[Saved entries]

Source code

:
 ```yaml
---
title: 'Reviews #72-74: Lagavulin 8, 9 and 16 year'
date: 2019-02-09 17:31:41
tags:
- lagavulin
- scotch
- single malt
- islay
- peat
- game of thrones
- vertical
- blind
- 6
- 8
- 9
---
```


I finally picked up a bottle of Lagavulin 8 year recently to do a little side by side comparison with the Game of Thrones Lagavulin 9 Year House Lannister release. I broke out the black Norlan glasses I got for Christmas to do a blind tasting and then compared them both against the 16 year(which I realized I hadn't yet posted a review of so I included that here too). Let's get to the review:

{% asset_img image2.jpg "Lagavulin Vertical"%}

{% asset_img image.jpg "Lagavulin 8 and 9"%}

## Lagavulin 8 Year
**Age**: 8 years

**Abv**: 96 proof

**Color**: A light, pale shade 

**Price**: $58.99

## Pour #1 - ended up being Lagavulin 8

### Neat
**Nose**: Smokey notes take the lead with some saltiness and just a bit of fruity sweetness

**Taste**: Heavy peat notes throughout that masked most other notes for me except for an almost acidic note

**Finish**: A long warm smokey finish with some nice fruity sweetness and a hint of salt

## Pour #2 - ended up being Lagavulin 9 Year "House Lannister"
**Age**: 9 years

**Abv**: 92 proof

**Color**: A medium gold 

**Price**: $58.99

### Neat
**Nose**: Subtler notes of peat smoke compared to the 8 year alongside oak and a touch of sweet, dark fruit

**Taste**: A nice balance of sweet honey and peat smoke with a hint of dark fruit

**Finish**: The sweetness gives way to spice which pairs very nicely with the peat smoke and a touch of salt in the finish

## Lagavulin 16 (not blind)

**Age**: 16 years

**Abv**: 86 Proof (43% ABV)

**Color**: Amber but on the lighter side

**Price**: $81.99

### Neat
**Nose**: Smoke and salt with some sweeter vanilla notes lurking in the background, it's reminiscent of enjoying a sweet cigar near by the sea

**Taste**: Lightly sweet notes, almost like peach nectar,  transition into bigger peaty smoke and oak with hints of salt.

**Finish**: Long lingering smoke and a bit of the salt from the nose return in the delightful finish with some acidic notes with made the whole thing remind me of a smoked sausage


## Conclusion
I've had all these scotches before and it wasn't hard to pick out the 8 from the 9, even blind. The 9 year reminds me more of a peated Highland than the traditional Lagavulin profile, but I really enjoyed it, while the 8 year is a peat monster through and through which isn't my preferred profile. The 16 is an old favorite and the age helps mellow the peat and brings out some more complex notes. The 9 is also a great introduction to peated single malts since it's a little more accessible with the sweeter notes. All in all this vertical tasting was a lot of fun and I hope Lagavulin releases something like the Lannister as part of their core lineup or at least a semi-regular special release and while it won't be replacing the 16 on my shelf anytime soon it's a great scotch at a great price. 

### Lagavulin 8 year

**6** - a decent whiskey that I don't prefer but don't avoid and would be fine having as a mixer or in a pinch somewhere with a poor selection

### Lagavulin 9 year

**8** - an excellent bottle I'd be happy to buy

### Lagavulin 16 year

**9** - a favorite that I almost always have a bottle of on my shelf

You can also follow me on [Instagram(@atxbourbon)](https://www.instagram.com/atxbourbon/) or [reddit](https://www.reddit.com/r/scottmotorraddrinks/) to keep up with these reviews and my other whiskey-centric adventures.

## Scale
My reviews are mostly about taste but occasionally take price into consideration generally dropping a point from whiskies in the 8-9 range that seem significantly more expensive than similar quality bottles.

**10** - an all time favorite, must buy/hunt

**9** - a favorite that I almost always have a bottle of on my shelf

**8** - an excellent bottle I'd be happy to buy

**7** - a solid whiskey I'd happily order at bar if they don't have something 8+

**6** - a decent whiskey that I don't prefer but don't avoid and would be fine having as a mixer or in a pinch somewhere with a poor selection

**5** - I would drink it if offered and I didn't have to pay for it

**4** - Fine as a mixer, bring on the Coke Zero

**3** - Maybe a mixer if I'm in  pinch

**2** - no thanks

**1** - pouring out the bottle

# The problem:
Copy out every line in the entries above that holds "touch".

# Answer space:
**Nose**: Subtler notes of peat smoke compared to the 8 year alongside oak and a touch of sweet, dark fruit
**Finish**: The sweetness gives way to spice which pairs very nicely with the peat smoke and a touch of salt in the finish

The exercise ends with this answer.